Translation:Now we want them to keep themselves out of it.
Is it possible that the more advanced italian sentences do not get as much feedback and so have a limited and stilted translation?
agree - even the easiest earlier sentences have many more comments than some of these.
I agree - and can only add that (as a native English speaker) with respect to a game of sport 'hold out' means to survive or persevere despite difficulties. It is commonly used in a siege situation in war - for example: to hold out without food or ammunition.
Although my suggestion 'Now we want them to hold out' was accepted I believe 'stay out' is more likely to be the correct translation.
Forse c’è una spiegazione qui:
we want them to hold outside makes no sense. we want them to stay outside should be accepted but isn't
It's really "keep (yourself) out". It's probably also a common way of saying "you keep out of this".
Just "keep out" is an accepted answer.
This is a pointless sentence. Can we have phrases to translate that mean something in English and that we can actually use in Italian?
No don't give up now you've got this far! Keep practising and reading the comments and it will sink in eventually - here's a lingot to encourage you
Suddenly almost impossible to get anything right or at least according to the answer you want
who are you implying is keeping them out? the sentence says that they keep 'themselves' (si) out. 'they be kept out' changes the voice from active to passive. that's not what the sentence says.
Out of It? I do NOT understand ! Fuori has consistently been outside. tenere is keep tengano si themselves reflective. Could not find if a common phrase with si tenere "Keep themselves " with fuori is out of it instead of outside.

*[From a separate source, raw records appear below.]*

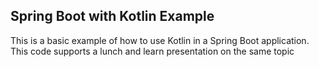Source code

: ## Spring Boot with Kotlin Example

This is a basic example of how to use Kotlin in a Spring Boot application. This code supports a lunch and learn presentation on the same topic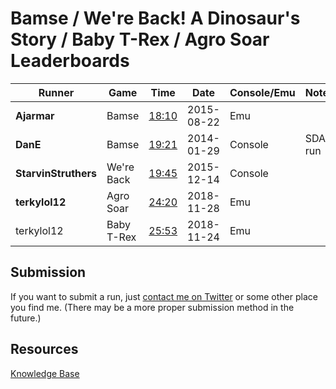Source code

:# Bamse / We're Back! A Dinosaur's Story / Baby T-Rex / Agro Soar Leaderboards

| Runner | Game | Time | Date | Console/Emu | Notes |
| - | - | - | - | - | - |
| **Ajarmar** | Bamse | [18:10](https://www.twitch.tv/videos/12198221) | 2015-08-22 | Emu | |
| **DanE** | Bamse | [19:21](https://speeddemosarchive.com/Bamse.html) | 2014-01-29 | Console | SDA run |
| **StarvinStruthers** | We're Back | [19:45](https://www.twitch.tv/videos/30051579) | 2015-12-14 | Console | |
| **terkylol12** | Agro Soar | [24:20](https://www.twitch.tv/videos/342063912) | 2018-11-28 | Emu | |
| terkylol12 | Baby T-Rex | [25:53](https://www.twitch.tv/videos/340172516) | 2018-11-24 | Emu | |

## Submission

If you want to submit a run, just [contact me on Twitter](https://twitter.com/Ajarmar_) or some other place you find me. (There may be a more proper submission method in the future.)

## Resources

[Knowledge Base](https://pastebin.com/8PR6gu4T)
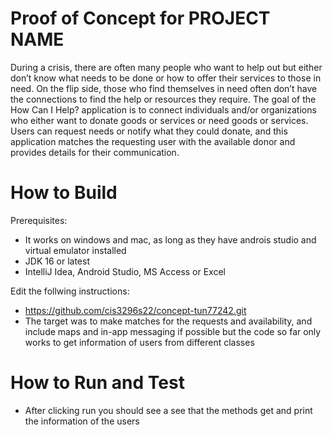 # Proof of Concept for PROJECT NAME 

During a crisis, there are often many people who want to help out but either don’t know what needs to be done or how to offer their services to those in need. On the flip side, those who find themselves in need often don’t have the connections to find the help or resources they require. The goal of the How Can I Help? application is to connect individuals and/or organizations who either want to donate goods or services or need goods or services. Users can request needs or notify what they could donate, and this application matches the requesting user with the available donor and provides details for their communication.

# How to Build
Prerequisites:
- It works on windows and mac, as long as they have androis studio and virtual emulator installed
- JDK 16 or latest 
- IntelliJ Idea, Android Studio, MS Access or Excel

Edit the follwing instructions:
- https://github.com/cis3296s22/concept-tun77242.git
- The target was to make matches for the requests and availability, and include maps and in-app messaging if possible but the code so far only works to get information of users from different classes

# How to Run and Test
- After clicking run you should see a see that the methods get and print the information of the users 


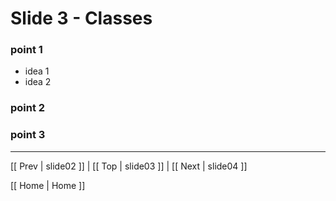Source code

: # Slide 3 - Classes

### point 1
 * idea 1
 * idea 2

### point 2
### point 3

***
[[ Prev | slide02 ]] | [[ Top | slide03 ]] | [[ Next | slide04 ]]

[[ Home | Home ]]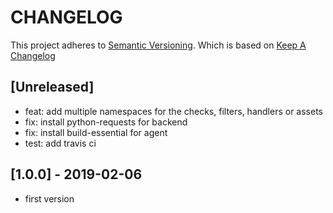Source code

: # CHANGELOG

This project adheres to [Semantic Versioning](http://semver.org/).
Which is based on [Keep A Changelog](http://keepachangelog.com/)

## [Unreleased]
- feat: add multiple namespaces for the checks, filters, handlers or assets
- fix: install python-requests for backend
- fix: install build-essential for agent
- test: add travis ci

## [1.0.0] - 2019-02-06
- first version
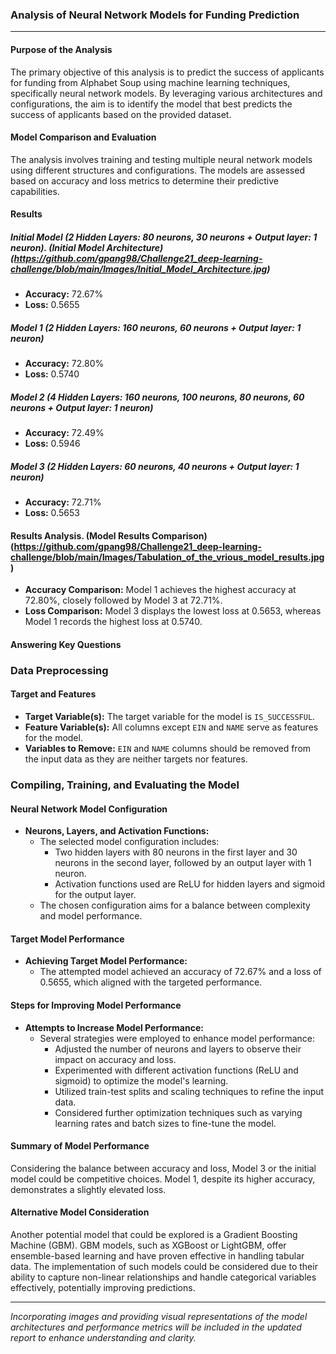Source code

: ### Analysis of Neural Network Models for Funding Prediction

---

#### Purpose of the Analysis

The primary objective of this analysis is to predict the success of applicants for funding from Alphabet Soup using machine learning techniques, specifically neural network models. By leveraging various architectures and configurations, the aim is to identify the model that best predicts the success of applicants based on the provided dataset.

#### Model Comparison and Evaluation

The analysis involves training and testing multiple neural network models using different structures and configurations. The models are assessed based on accuracy and loss metrics to determine their predictive capabilities.

#### Results

##### Initial Model (2 Hidden Layers: 80 neurons, 30 neurons + Output layer: 1 neuron).  (Initial Model Architecture)(https://github.com/gpang98/Challenge21_deep-learning-challenge/blob/main/Images/Initial_Model_Architecture.jpg)

- **Accuracy:** 72.67%
- **Loss:** 0.5655

##### Model 1 (2 Hidden Layers: 160 neurons, 60 neurons + Output layer: 1 neuron)
- **Accuracy:** 72.80%
- **Loss:** 0.5740

##### Model 2 (4 Hidden Layers: 160 neurons, 100 neurons, 80 neurons, 60 neurons + Output layer: 1 neuron)
- **Accuracy:** 72.49%
- **Loss:** 0.5946

##### Model 3 (2 Hidden Layers: 60 neurons, 40 neurons + Output layer: 1 neuron)
- **Accuracy:** 72.71%
- **Loss:** 0.5653

#### Results Analysis.  (Model Results Comparison)(https://github.com/gpang98/Challenge21_deep-learning-challenge/blob/main/Images/Tabulation_of_the_vrious_model_results.jpg)

- **Accuracy Comparison:** Model 1 achieves the highest accuracy at 72.80%, closely followed by Model 3 at 72.71%.
- **Loss Comparison:** Model 3 displays the lowest loss at 0.5653, whereas Model 1 records the highest loss at 0.5740.

#### Answering Key Questions

### Data Preprocessing

#### Target and Features
- **Target Variable(s):** The target variable for the model is `IS_SUCCESSFUL`.
- **Feature Variable(s):** All columns except `EIN` and `NAME` serve as features for the model.
- **Variables to Remove:** `EIN` and `NAME` columns should be removed from the input data as they are neither targets nor features.

### Compiling, Training, and Evaluating the Model

#### Neural Network Model Configuration
- **Neurons, Layers, and Activation Functions:** 
  - The selected model configuration includes:
    - Two hidden layers with 80 neurons in the first layer and 30 neurons in the second layer, followed by an output layer with 1 neuron.
    - Activation functions used are ReLU for hidden layers and sigmoid for the output layer.
  - The chosen configuration aims for a balance between complexity and model performance.

#### Target Model Performance
- **Achieving Target Model Performance:** 
  - The attempted model achieved an accuracy of 72.67% and a loss of 0.5655, which aligned with the targeted performance.
  
#### Steps for Improving Model Performance
- **Attempts to Increase Model Performance:** 
  - Several strategies were employed to enhance model performance:
    - Adjusted the number of neurons and layers to observe their impact on accuracy and loss.
    - Experimented with different activation functions (ReLU and sigmoid) to optimize the model's learning.
    - Utilized train-test splits and scaling techniques to refine the input data.
    - Considered further optimization techniques such as varying learning rates and batch sizes to fine-tune the model.


#### Summary of Model Performance

Considering the balance between accuracy and loss, Model 3 or the initial model could be competitive choices. Model 1, despite its higher accuracy, demonstrates a slightly elevated loss.

#### Alternative Model Consideration

Another potential model that could be explored is a Gradient Boosting Machine (GBM). GBM models, such as XGBoost or LightGBM, offer ensemble-based learning and have proven effective in handling tabular data. The implementation of such models could be considered due to their ability to capture non-linear relationships and handle categorical variables effectively, potentially improving predictions.

---
*Incorporating images and providing visual representations of the model architectures and performance metrics will be included in the updated report to enhance understanding and clarity.*
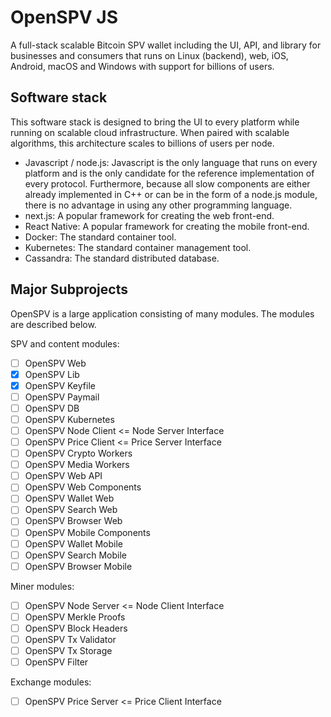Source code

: OpenSPV JS
==========

A full-stack scalable Bitcoin SPV wallet including the UI, API, and library for
businesses and consumers that runs on Linux (backend), web, iOS, Android, macOS
and Windows with support for billions of users.

## Software stack

This software stack is designed to bring the UI to every platform while running
on scalable cloud infrastructure. When paired with scalable algorithms, this
architecture scales to billions of users per node.

- Javascript / node.js: Javascript is the only language that runs on every
  platform and is the only candidate for the reference implementation of every
  protocol. Furthermore, because all slow components are either already
  implemented in C++ or can be in the form of a node.js module, there is no
  advantage in using any other programming language.
- next.js: A popular framework for creating the web front-end.
- React Native: A popular framework for creating the mobile front-end.
- Docker: The standard container tool.
- Kubernetes: The standard container management tool.
- Cassandra: The standard distributed database.

## Major Subprojects

OpenSPV is a large application consisting of many modules. The modules are
described below.

SPV and content modules:
- [ ] OpenSPV Web
- [x] OpenSPV Lib
- [x] OpenSPV Keyfile
- [ ] OpenSPV Paymail
- [ ] OpenSPV DB
- [ ] OpenSPV Kubernetes
- [ ] OpenSPV Node Client <= Node Server Interface
- [ ] OpenSPV Price Client <= Price Server Interface
- [ ] OpenSPV Crypto Workers
- [ ] OpenSPV Media Workers
- [ ] OpenSPV Web API
- [ ] OpenSPV Web Components
- [ ] OpenSPV Wallet Web
- [ ] OpenSPV Search Web
- [ ] OpenSPV Browser Web
- [ ] OpenSPV Mobile Components
- [ ] OpenSPV Wallet Mobile
- [ ] OpenSPV Search Mobile
- [ ] OpenSPV Browser Mobile

Miner modules:
- [ ] OpenSPV Node Server <= Node Client Interface
- [ ] OpenSPV Merkle Proofs
- [ ] OpenSPV Block Headers
- [ ] OpenSPV Tx Validator
- [ ] OpenSPV Tx Storage
- [ ] OpenSPV Filter

Exchange modules:
- [ ] OpenSPV Price Server <= Price Client Interface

Is Stiano stay OR Rimangano rimanere remain more commonly used?
fuori has many meanings--out, outside, outdoors, away, abroad. 'fuori pasto--between meals. fuori programma--unscheduled. fuori di se (accented)--beside himself.
Is there a German speaking person, who can help me, to understand the sentence? I cannot catch the meaning of this sentence.
I know "tenersi" as "to be held" or "to take place". I now know that there is a second construction, "tenersi fuori" (thank you, Duo!), but I'm curious: would it be possible to understand this sentence as meaning "Now we want them to be held outside" (i.e. the games, or something)? Grazie in anticipo.
'rimanere' and 'restare' would work since they mean 'stay'. 'tenere' on the other hand usually means 'hold', 'keep', 'retain', 'wield' and more. I think that someone translating a novel might stretch it to accept your use but not duo.